__What this task involves__. In the records that follow, find each line containing "state" and copy it.

[Saved entries]
*** Block opens ***
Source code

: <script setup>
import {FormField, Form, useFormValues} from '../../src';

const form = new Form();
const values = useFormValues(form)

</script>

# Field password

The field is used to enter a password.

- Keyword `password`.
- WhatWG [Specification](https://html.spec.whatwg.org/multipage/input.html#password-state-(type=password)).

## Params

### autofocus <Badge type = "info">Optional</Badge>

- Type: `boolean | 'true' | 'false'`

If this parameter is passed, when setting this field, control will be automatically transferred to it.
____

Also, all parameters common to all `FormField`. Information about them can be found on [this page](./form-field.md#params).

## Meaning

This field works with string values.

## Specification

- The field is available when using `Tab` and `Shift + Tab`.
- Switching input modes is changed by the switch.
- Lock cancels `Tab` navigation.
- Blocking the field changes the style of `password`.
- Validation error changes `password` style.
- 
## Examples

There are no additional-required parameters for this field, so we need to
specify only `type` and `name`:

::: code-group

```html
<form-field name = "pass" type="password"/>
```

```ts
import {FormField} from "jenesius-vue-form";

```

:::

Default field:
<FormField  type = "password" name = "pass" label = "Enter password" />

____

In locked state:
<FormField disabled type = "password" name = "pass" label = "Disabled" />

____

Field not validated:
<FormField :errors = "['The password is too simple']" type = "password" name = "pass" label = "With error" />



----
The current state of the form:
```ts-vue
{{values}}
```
*** Block closes ***
__The answer__.
- WhatWG [Specification](https://html.spec.whatwg.org/multipage/input.html#password-state-(type=password)).
In locked state:
The current state of the form:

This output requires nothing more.